McIntosh MA6900 compared with Jeff Rowland Synergy 1 and model 6
How do the products of these two companies with entirely different philosophies compare?
Most obvious is the difference in appearance: solid blocks of aluminum for Jeff Rowland versus a mixture of steel plate and glass for McIntosh. Inside the difference also could not be larger: minimalistic inside the Rowlands versus mega circuit boards and wires galore inside the Mac. In spite of their obvious differences, both amps are silent and distortion-free and sound smooth and highly musical and although there are definite sonic differences, both sound very nice, and that’s why I wanted to share my feelings about the products of these two brands.
Above: the system prior to major simplification
Above: after simplification
The big Mac was purchased in an effort to slim down my system, removing the Jeff Rowland Synergy preamp and Model 6 monos, to be replaced by the single MA6900. Keeping it company would be only the CEC TL1x CD transport and Audiomeca Enkianthus DAC. I had already set the Rowlands aside while playing with the Mac and had a buyer for the Rowlands. Prior to his arrival I reconnected the Rowlands so that he could hear them before buying. The incredible thing is that while I was listening to my old combo with renewed ears, they really started to grow on me again, to the point where I was seriously doubting if I should still sell them! As fate would have it, the buyer did not show up and called hours later that he couldn’t make it and so I was saved from a potential mistake.
Jeff Rowland deviates most in the positive sense by being more transparent and having better low-level resolution with clearer focus. Also its soundstage is more distinctly layered and there’s a more open, arier treble. Jeff Rowland components always have a very fluid and organic sound, which in case of the Synergy 1 and model sixes is combined with a fast and open, agile quality.
McIntosh in turn deviates most in the positive sense by sounding more powerful and sonorous, with a very natural and appealing timbre. The Mac’s bass may be somewhat fatter than the Rowland’s, but that is only for the better, aiding the Logans in sounding more voluptuous. And don’t get this wrong: its bass is definitely not woolly or slow, just bigger than the Rowland’s, which in case of the model six monos is tight and articulate but somewhat on the lean side anyway.

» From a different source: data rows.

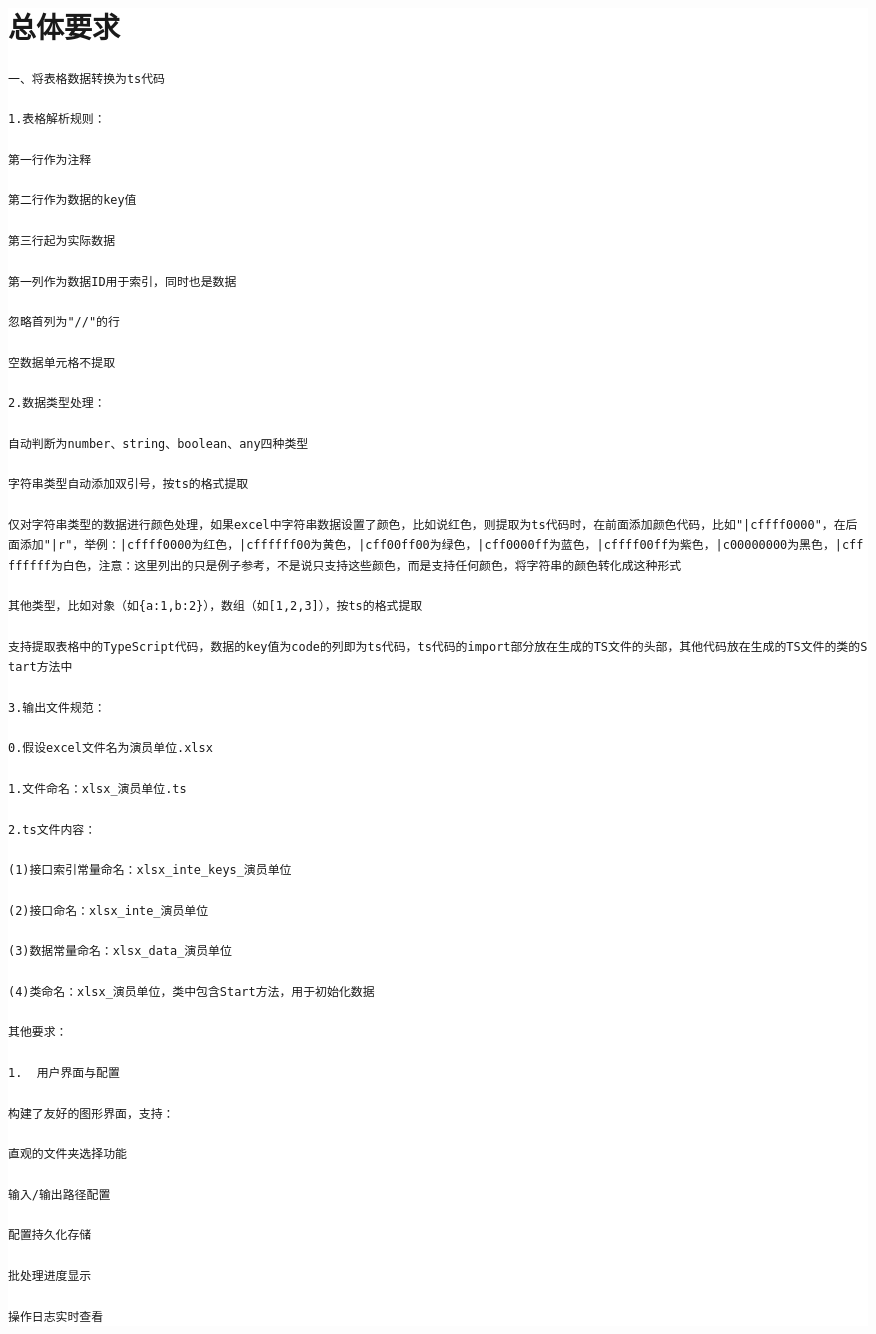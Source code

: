 # 总体要求

    一、将表格数据转换为ts代码

    1.表格解析规则：

    第一行作为注释

    第二行作为数据的key值

    第三行起为实际数据

    第一列作为数据ID用于索引，同时也是数据

    忽略首列为"//"的行

    空数据单元格不提取

    2.数据类型处理：

    自动判断为number、string、boolean、any四种类型

    字符串类型自动添加双引号，按ts的格式提取

    仅对字符串类型的数据进行颜色处理，如果excel中字符串数据设置了颜色，比如说红色，则提取为ts代码时，在前面添加颜色代码，比如"|cffff0000"，在后面添加"|r"，举例：|cffff0000为红色，|cffffff00为黄色，|cff00ff00为绿色，|cff0000ff为蓝色，|cffff00ff为紫色，|c00000000为黑色，|cffffffff为白色，注意：这里列出的只是例子参考，不是说只支持这些颜色，而是支持任何颜色，将字符串的颜色转化成这种形式

    其他类型，比如对象（如{a:1,b:2}），数组（如[1,2,3]），按ts的格式提取

    支持提取表格中的TypeScript代码，数据的key值为code的列即为ts代码，ts代码的import部分放在生成的TS文件的头部，其他代码放在生成的TS文件的类的Start方法中

    3.输出文件规范：

    0.假设excel文件名为演员单位.xlsx

    1.文件命名：xlsx_演员单位.ts

    2.ts文件内容：

    (1)接口索引常量命名：xlsx_inte_keys_演员单位

    (2)接口命名：xlsx_inte_演员单位

    (3)数据常量命名：xlsx_data_演员单位

    (4)类命名：xlsx_演员单位，类中包含Start方法，用于初始化数据

    其他要求：

    1.  用户界面与配置

    构建了友好的图形界面，支持：

    直观的文件夹选择功能

    输入/输出路径配置

    配置持久化存储

    批处理进度显示

    操作日志实时查看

One should take note that while the Rowland combo sounds pretty great from the start (the Synergy and sixes are always on, and the power amp bias is only lowered in standby), the big Mac sounds powerful and convincing from the start but needs 30 minutes to start sounding amazing. Only then will it show its superb continuousness and combination of organic fluidity and ballsy grip on the speakers. When warmed up, the Mac sounds smooth, big and inviting, and is so good that one almost forgets to tune in to the details.
In my view, the Rowlands don’t have any blatant negatives, but they can be improved in certain areas. The Mac made it very clear that music can sound more visceral, beefier and more powerful, without taking on the obvious downside of a typical muscle amp. However, the Rowlands remain masters of low-level detail and treble resolution, fluidity and air.
From memory, I’d say that the MA6900 takes some of the Bryston 7BST’s qualities and adds organic flow and some bloom to it. This is certainly not meant as talking down the Mac, as I have owned these Brystons and liked them a lot. I mention this so that one can hopefully better place the MA6900. I actually find the MA6900 to be mightily pleasing and if it wasn’t for its rolled off treble, I’d probably have kept it.
The Mac is so very pleasing in character that I would forgive it for being less finely resolved and imaging less clearly. But what did it for me, in the end, was its treble performance. No matter what setting the treble controls were set, there would always be a rolled-off quality to the treble. This is why I ultimately sold the Mac again, and not the Rowlands.